Are there any common flaws in supply chain operations that are ultimately plaguing organizations? How do these flaws span across people, processes and technology and how do they limit capabilities and the ability to transform the business operating model?
When supply chain management was created, and the term coined, the central concept was that optimizing the activities in one functional area, for example manufacturing, is suboptimal if it causes the business as a whole function sub-optimally.  So long production runs cut costs in manufacturing, but can lead to very high inventory levels and inventory obsolescence.  This problem has never gone away.  Indeed, global supply chains and increased reliance on key partners, is making collaboration more difficult.  Integrated business planning (IBP), also called sales & operations planning, was designed to help cure this ill, at least internally.  But many companies still don’t do IBP, and those that do are often at a low level of maturity.
What role do industry disruptors like Amazon play in changing the rules and realities of supply chain operations? How will IoT, drones, "flying warehouses" and other trends impact the future of supply chain?
Amazon is the key driver of all the omni-channel initiatives.  Their impact is huge.
UBER, and whether UBER of freight solutions can disrupt the carrier industry the way it has disrupted the taxi industry is worth monitoring. I see an impact. But UBER of freight solutions are execution solutions; they don’t offer all the optimization and savings opportunities a full blow transportation management system does.  So I don’t see a fundamental rearranging of the freight industry based on these emerging solutions.
IoT in logistics is nothing new.  Warehouse management systems use scanners, a form of sensor information.  The use of telematics and GPS to monitor transportation fleets is nothing new.  But IoT investments are leading to innovations.  IoT generates Big Data, and Big Data analytics, artificial intelligence, and machine learning technologies are advancing very quickly.
Drones and flying warehouses are “pie in the sky.”  I don’t take them seriously.
Robotics I take very, very seriously.  A new generation of mobile robots in the warehouse has arrived that is a form of flexible, scalable automation with a much better ROI than traditional high throughput, material handling.  This technology could wipe out as many jobs as driverless trucks over the next 15 to 20 years.
In light of these looming trends, what can supply chain practitioners do to keep pace? Will the cloud help them get closer to being more agile and flexible so they can better future-proof their supply chains? What other technologies, tactics and best practices are imperative for success?
Future proofing your supply chain is not just about technology. It is about people, process, and technology.  On the people front, companies need to hire and groom good leaders, people who embrace change.  Top down, hierarchical management will not work with millennials.

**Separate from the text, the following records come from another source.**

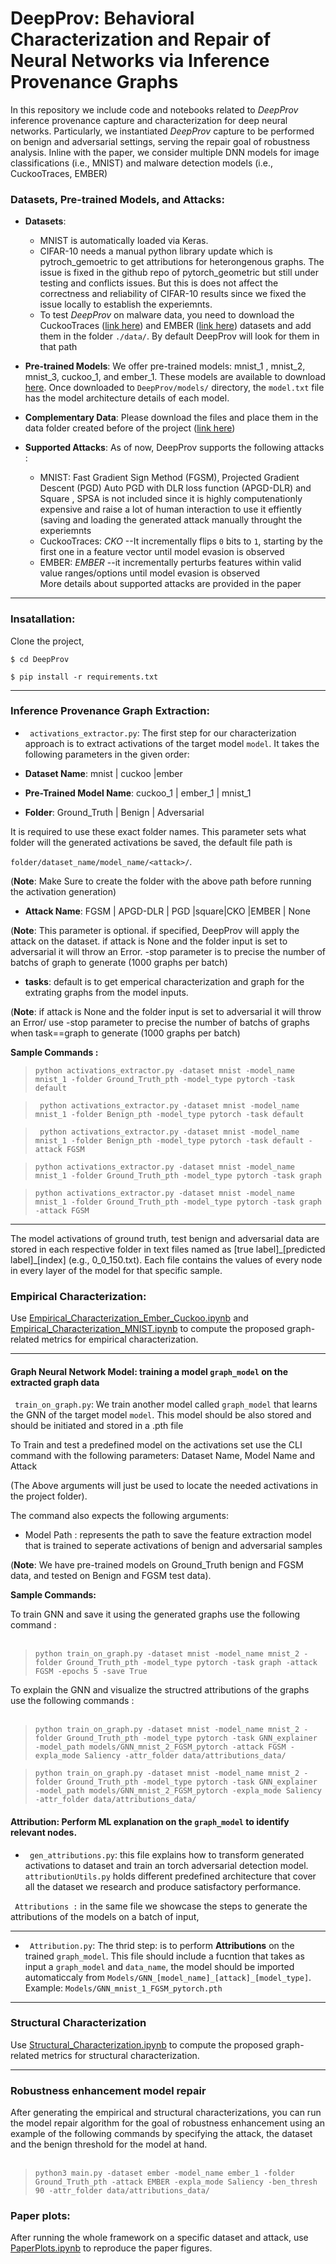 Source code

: # DeepProv: Behavioral Characterization and Repair of Neural Networks via Inference Provenance Graphs

In this repository we include code and notebooks related to *DeepProv* inference provenance capture and characterization for deep neural networks. Particularly, we instantiated *DeepProv* capture to be performed on benign and adversarial settings, serving the repair goal of robustness analysis. Inline with the paper, we consider multiple DNN models for image classifications (i.e., MNIST) and malware detection models (i.e., CuckooTraces, EMBER) <br  />
  

### Datasets, Pre-trained Models, and Attacks:

  
  

-  **Datasets**: 
	- MNIST is automatically loaded via Keras.
  	- CIFAR-10 needs a manual python library update which is pytroch_gemoetric to get attributions for heterongenous graphs. The issue is fixed in the github repo of pytorch_geometric but still
         under testing and conflicts issues. But this is does not affect the  correctness and reliability of CIFAR-10 results since we fixed the issue locally to establish the experiemnts. 
	- To test *DeepProv* on malware data, you need to download the CuckooTraces ([link here](https://drive.google.com/file/d/1RAMqh5VVlmSR-Z6mVbiHCti5viyntqwS/view?usp=sharing)) and EMBER ([link here](https://ember.elastic.co/ember_dataset_2018_2.tar.bz2)) datasets and add them in the folder `./data/`. By default DeepProv will look for them in that path<br  />

  

-  **Pre-trained Models**: We offer pre-trained models: mnist_1 , mnist_2, mnist_3, cuckoo_1, and ember_1. These models are available to download [here](https://drive.google.com/drive/folders/1ps2N57PSGscZkq1k4VERovd0a1B3lZDC?usp=sharing). Once downloaded to `DeepProv/models/` directory, the `model.txt` file has the model architecture details of each model.

  

-  **Complementary Data**: Please download the  files and place them in the data folder created before of the project ([link here](https://drive.google.com/drive/folders/1trvTg5dUrSlfewM-gbG7UtHqcWUNcfCC?usp=sharing))

-  **Supported Attacks**: As of now, DeepProv supports the following attacks : <br  />
	- MNIST: Fast Gradient Sign Method (FGSM), Projected Gradient Descent (PGD) Auto PGD with DLR loss function (APGD-DLR)  and Square , SPSA is not included since it is highly computenationly expensive and raise a lot of human interaction to use it effiently (saving and loading the generated attack manually throught the experiemnts <br  />
	- CuckooTraces: *CKO* --It incrementally flips `0` bits to `1`, starting by the first one in a feature vector until model evasion is observed <br  />
	- EMBER: *EMBER* --it  incrementally perturbs features within valid value ranges/options until model evasion is observed <br  /> 
	More details about supported attacks are provided in the paper

  

***

  

### Insatallation:

Clone the project,

```$ cd DeepProv ```

  

```$ pip install -r requirements.txt ```

***

  

### Inference Provenance Graph Extraction:

  

-  ` activations_extractor.py`: The first step for our characterization approach is to extract activations of the target model `model`. It takes the following parameters in the given order:

  

-  **Dataset Name**: mnist | cuckoo |ember <br  />

-  **Pre-Trained Model Name**: cuckoo_1 | ember_1 | mnist_1 <br  />

-  **Folder**: Ground_Truth | Benign | Adversarial <br>

It is required to use these exact folder names. This parameter sets what folder will the generated activations be saved, the default file path is

`folder/dataset_name/model_name/<attack>/`.

(**Note**: Make Sure to create the folder with the above path before running the activation generation)

-  **Attack Name**: FGSM | APGD-DLR | PGD |square|CKO |EMBER | None <br  />

(**Note**: This parameter is optional. if specified, DeepProv will apply the attack on the dataset. if attack is None and the folder input is set to adversarial it will throw an Error. -stop parameter is to precise the number of batchs of graph to generate (1000 graphs per batch) <br  />

-  **tasks**: default is to get emperical characterization and graph for the extrating graphs from the model inputs.<br  />

  

(**Note**: if attack is None and the folder input is set to adversarial it will throw an Error/ use -stop parameter to precise the number of batchs of graphs when task==graph to generate (1000 graphs per batch) <br  />

**Sample Commands :**  <br  />

>  `python activations_extractor.py -dataset mnist -model_name mnist_1 -folder Ground_Truth_pth -model_type pytorch -task default`  <br  />

>  ` python activations_extractor.py -dataset mnist -model_name mnist_1 -folder Benign_pth -model_type pytorch -task default`  <br  />

>  ` python activations_extractor.py -dataset mnist -model_name mnist_1 -folder Benign_pth -model_type pytorch -task default -attack FGSM`  <br  />

>  `python activations_extractor.py -dataset mnist -model_name mnist_1 -folder Ground_Truth_pth -model_type pytorch -task graph `  <br  />

>  `python activations_extractor.py -dataset mnist -model_name mnist_1 -folder Ground_Truth_pth -model_type pytorch -task graph -attack FGSM`  <br  />

  
  

***

The model activations of ground truth, test benign and adversarial data are stored in each respective folder in text files named as [true label]\_[predicted label]\_[index] (e.g., 0_0_150.txt). Each file contains the values of every node in every layer of the model for that specific sample.

  
  
  

### Empirical Characterization:

Use [Empirical_Characterization_Ember_Cuckoo.ipynb](/Empirical_Characterization_Ember_Cuckoo.ipynb) and [Empirical_Characterization_MNIST.ipynb](/Empirical_Characterization_MNIST.ipynb) to compute the proposed graph-related metrics for empirical characterization.

  

---

  
  
  

#### Graph Neural Network Model: training a model `graph_model` on the extracted graph data

  

` train_on_graph.py`: We train another model called `graph_model` that learns the GNN of the target model `model`. This model should be also stored and should be initiated and stored in a .pth file <br  />

  

To Train and test a predefined model on the activations set use the CLI command with the following parameters: Dataset Name, Model Name and Attack

(The Above arguments will just be used to locate the needed activations in the project folder).

The command also expects the following arguments: <br  />

- Model Path : represents the path to save the feature extraction model that is trained to seperate activations of benign and adversarial samples <br/>

(**Note**: We have pre-trained models on Ground_Truth benign and FGSM data, and tested on Benign and FGSM test data).

  

**Sample Commands:**  <br  />

To train GNN and save it using the generated graphs use the following command : <br  />  <br  />

>  `python train_on_graph.py -dataset mnist -model_name mnist_2 -folder Ground_Truth_pth -model_type pytorch -task graph -attack FGSM -epochs 5 -save True`  <br  />

  
  

To explain the GNN and visualize the structred attributions of the graphs use the following commands : <br  />  <br  />

>  `python train_on_graph.py -dataset mnist -model_name mnist_2 -folder Ground_Truth_pth -model_type pytorch -task GNN_explainer -model_path models/GNN_mnist_2_FGSM_pytorch -attack FGSM -expla_mode Saliency -attr_folder data/attributions_data/`  <br  />

>  `python train_on_graph.py -dataset mnist -model_name mnist_2 -folder Ground_Truth_pth -model_type pytorch -task GNN_explainer -model_path models/GNN_mnist_2_FGSM_pytorch -expla_mode Saliency -attr_folder data/attributions_data/ `  <br  />

  

#### Attribution: Perform ML explanation on the `graph_model` to identify relevant nodes.

  

-  ` gen_attributions.py`: this file explains how to transform generated activations to dataset and train an torch adversarial detection model. ` attributionUtils.py` holds different predefined architecture that cover all the dataset we research and produce satisfactory performance.

` Attributions :` in the same file we showcase the steps to generate the attributions of the models on a batch of input,

---

-  ` Attribution.py`: The thrid step: is to perform **Attributions** on the trained `graph_model`. This file should include a fucntion that takes as input a `graph_model` and `data_name`, the model should be imported automaticcaly from `Models/GNN_[model_name]_[attack]_[model_type]`. Example: `Models/GNN_mnist_1_FGSM_pytorch.pth`

***

### Structural Characterization

Use [Structural_Characterization.ipynb](/Structural_Characterization.ipynb) to compute the proposed graph-related metrics for structural characterization.

  

***

### Robustness enhancement model repair

After generating the empirical and structural characterizations, you can run the model repair algorithm for the goal of robustness enhancement using an example of the following commands by specifying the attack, the dataset and the benign threshold for the model at hand.<br  />  <br  />

> `python3 main.py -dataset ember -model_name ember_1 -folder Ground_Truth_pth -attack EMBER -expla_mode Saliency -ben_thresh 90 -attr_folder data/attributions_data/`  <br  />

### Paper plots:

After running the whole framework on a specific dataset and attack, use [PaperPlots.ipynb](/PaperPlots.ipynb) to reproduce the paper figures.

From a process perspective, getting to higher levels of integrated business planning maturity is key.  And thoughtful collaboration with key partners, whether that occurs within the IBP process or is external to it, also needs to be embraced.
From a technology perspective, the pace of change will not slow down.  Flexible solutions, solutions that allow companies to change their processes on an ongoing basis, are critical.  Customization of applications kills flexibility.  Public cloud solutions do not permit customization.  Providers of private cloud solutions that work hard to discourage customization, should also be embraced.
In conclusion, I’m looking forward to the publication of the book.  I’m interested to see who else they asked to participate, and the answers that they provided.